Records shown:

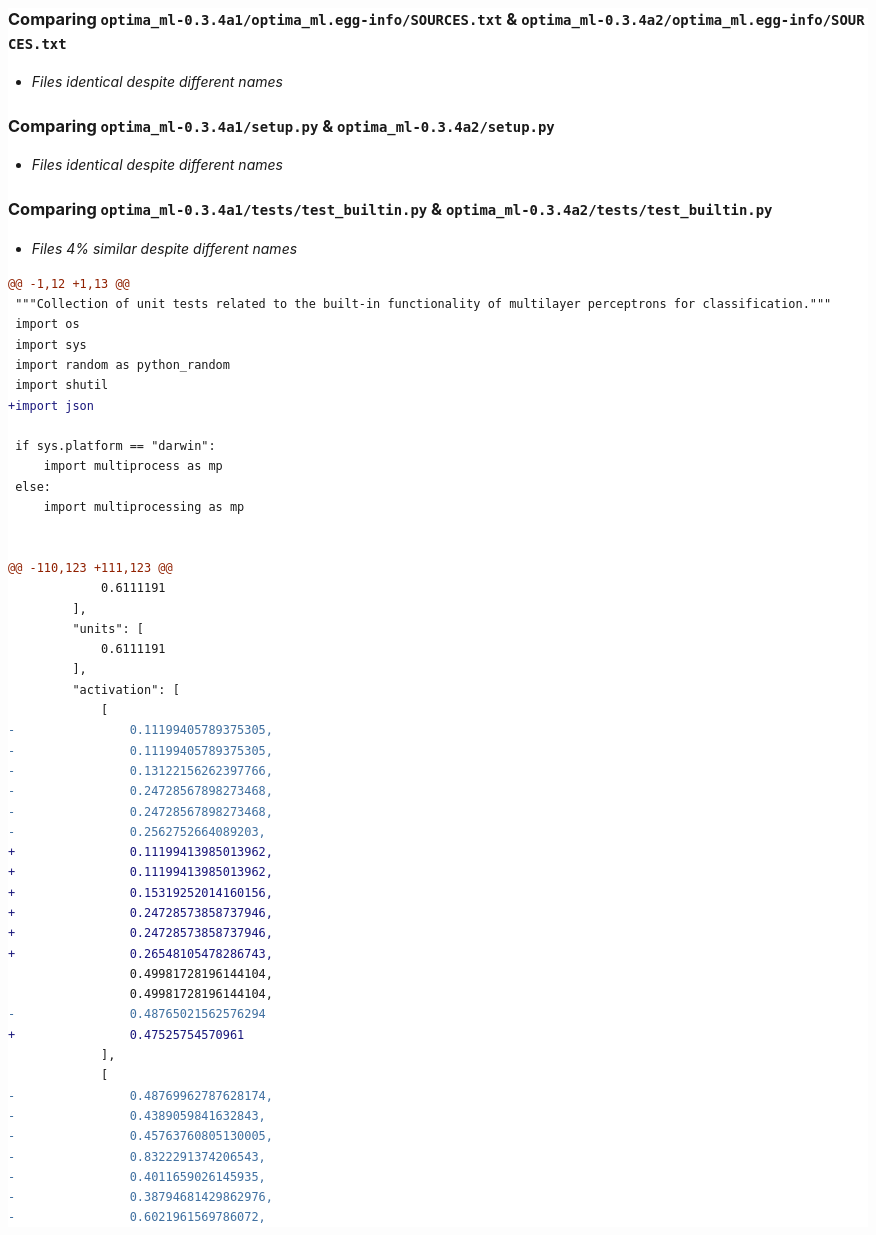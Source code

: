 ### Comparing `optima_ml-0.3.4a1/optima_ml.egg-info/SOURCES.txt` & `optima_ml-0.3.4a2/optima_ml.egg-info/SOURCES.txt`

 * *Files identical despite different names*

### Comparing `optima_ml-0.3.4a1/setup.py` & `optima_ml-0.3.4a2/setup.py`

 * *Files identical despite different names*

### Comparing `optima_ml-0.3.4a1/tests/test_builtin.py` & `optima_ml-0.3.4a2/tests/test_builtin.py`

 * *Files 4% similar despite different names*

```diff
@@ -1,12 +1,13 @@
 """Collection of unit tests related to the built-in functionality of multilayer perceptrons for classification."""
 import os
 import sys
 import random as python_random
 import shutil
+import json
 
 if sys.platform == "darwin":
     import multiprocess as mp
 else:
     import multiprocessing as mp
 
 
@@ -110,123 +111,123 @@
             0.6111191
         ],
         "units": [
             0.6111191
         ],
         "activation": [
             [
-                0.11199405789375305,
-                0.11199405789375305,
-                0.13122156262397766,
-                0.24728567898273468,
-                0.24728567898273468,
-                0.2562752664089203,
+                0.11199413985013962,
+                0.11199413985013962,
+                0.15319252014160156,
+                0.24728573858737946,
+                0.24728573858737946,
+                0.26548105478286743,
                 0.49981728196144104,
                 0.49981728196144104,
-                0.48765021562576294
+                0.47525754570961
             ],
             [
-                0.48769962787628174,
-                0.4389059841632843,
-                0.45763760805130005,
-                0.8322291374206543,
-                0.4011659026145935,
-                0.38794681429862976,
-                0.6021961569786072,
```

Task to complete:
In the material above, find every line with the word "tests" and show it.

Answer for the task:
### Comparing `optima_ml-0.3.4a1/tests/test_builtin.py` & `optima_ml-0.3.4a2/tests/test_builtin.py`
 """Collection of unit tests related to the built-in functionality of multilayer perceptrons for classification."""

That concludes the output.